───── EXTRACTED RECORDS

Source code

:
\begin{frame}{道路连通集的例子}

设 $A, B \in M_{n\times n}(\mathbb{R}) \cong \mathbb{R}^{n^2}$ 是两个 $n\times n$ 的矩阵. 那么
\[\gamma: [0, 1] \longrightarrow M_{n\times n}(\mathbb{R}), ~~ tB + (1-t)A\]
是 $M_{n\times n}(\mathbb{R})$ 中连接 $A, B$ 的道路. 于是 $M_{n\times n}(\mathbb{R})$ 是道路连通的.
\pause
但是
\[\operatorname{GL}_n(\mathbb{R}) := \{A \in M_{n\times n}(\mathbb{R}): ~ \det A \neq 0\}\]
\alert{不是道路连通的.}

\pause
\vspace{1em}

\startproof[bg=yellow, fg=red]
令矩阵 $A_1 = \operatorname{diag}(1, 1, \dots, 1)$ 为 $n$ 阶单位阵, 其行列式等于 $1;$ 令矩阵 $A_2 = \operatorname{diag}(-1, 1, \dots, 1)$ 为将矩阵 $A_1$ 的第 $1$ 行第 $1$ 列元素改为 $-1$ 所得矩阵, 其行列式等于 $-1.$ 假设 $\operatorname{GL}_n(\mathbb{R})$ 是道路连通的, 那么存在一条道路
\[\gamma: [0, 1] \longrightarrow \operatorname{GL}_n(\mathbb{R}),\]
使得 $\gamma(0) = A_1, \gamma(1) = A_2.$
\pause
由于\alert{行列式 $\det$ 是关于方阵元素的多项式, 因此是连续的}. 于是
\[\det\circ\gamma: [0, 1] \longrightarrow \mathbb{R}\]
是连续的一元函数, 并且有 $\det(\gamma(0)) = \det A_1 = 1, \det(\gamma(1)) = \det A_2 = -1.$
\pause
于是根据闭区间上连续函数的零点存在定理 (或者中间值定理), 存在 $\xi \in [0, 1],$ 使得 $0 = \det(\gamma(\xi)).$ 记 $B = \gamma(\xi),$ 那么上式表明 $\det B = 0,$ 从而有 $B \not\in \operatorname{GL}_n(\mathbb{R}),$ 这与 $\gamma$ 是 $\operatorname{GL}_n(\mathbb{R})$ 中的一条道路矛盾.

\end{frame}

──────────

■ EXERCISE AIM:
Each record above should be given again exactly as it appears.

■ RESULT OF THE TASK:
Source code

:
\begin{frame}{道路连通集的例子}

设 $A, B \in M_{n\times n}(\mathbb{R}) \cong \mathbb{R}^{n^2}$ 是两个 $n\times n$ 的矩阵. 那么
\[\gamma: [0, 1] \longrightarrow M_{n\times n}(\mathbb{R}), ~~ tB + (1-t)A\]
是 $M_{n\times n}(\mathbb{R})$ 中连接 $A, B$ 的道路. 于是 $M_{n\times n}(\mathbb{R})$ 是道路连通的.
\pause
但是
\[\operatorname{GL}_n(\mathbb{R}) := \{A \in M_{n\times n}(\mathbb{R}): ~ \det A \neq 0\}\]
\alert{不是道路连通的.}

\pause
\vspace{1em}

\startproof[bg=yellow, fg=red]
令矩阵 $A_1 = \operatorname{diag}(1, 1, \dots, 1)$ 为 $n$ 阶单位阵, 其行列式等于 $1;$ 令矩阵 $A_2 = \operatorname{diag}(-1, 1, \dots, 1)$ 为将矩阵 $A_1$ 的第 $1$ 行第 $1$ 列元素改为 $-1$ 所得矩阵, 其行列式等于 $-1.$ 假设 $\operatorname{GL}_n(\mathbb{R})$ 是道路连通的, 那么存在一条道路
\[\gamma: [0, 1] \longrightarrow \operatorname{GL}_n(\mathbb{R}),\]
使得 $\gamma(0) = A_1, \gamma(1) = A_2.$
\pause
由于\alert{行列式 $\det$ 是关于方阵元素的多项式, 因此是连续的}. 于是
\[\det\circ\gamma: [0, 1] \longrightarrow \mathbb{R}\]
是连续的一元函数, 并且有 $\det(\gamma(0)) = \det A_1 = 1, \det(\gamma(1)) = \det A_2 = -1.$
\pause
于是根据闭区间上连续函数的零点存在定理 (或者中间值定理), 存在 $\xi \in [0, 1],$ 使得 $0 = \det(\gamma(\xi)).$ 记 $B = \gamma(\xi),$ 那么上式表明 $\det B = 0,$ 从而有 $B \not\in \operatorname{GL}_n(\mathbb{R}),$ 这与 $\gamma$ 是 $\operatorname{GL}_n(\mathbb{R})$ 中的一条道路矛盾.

\end{frame}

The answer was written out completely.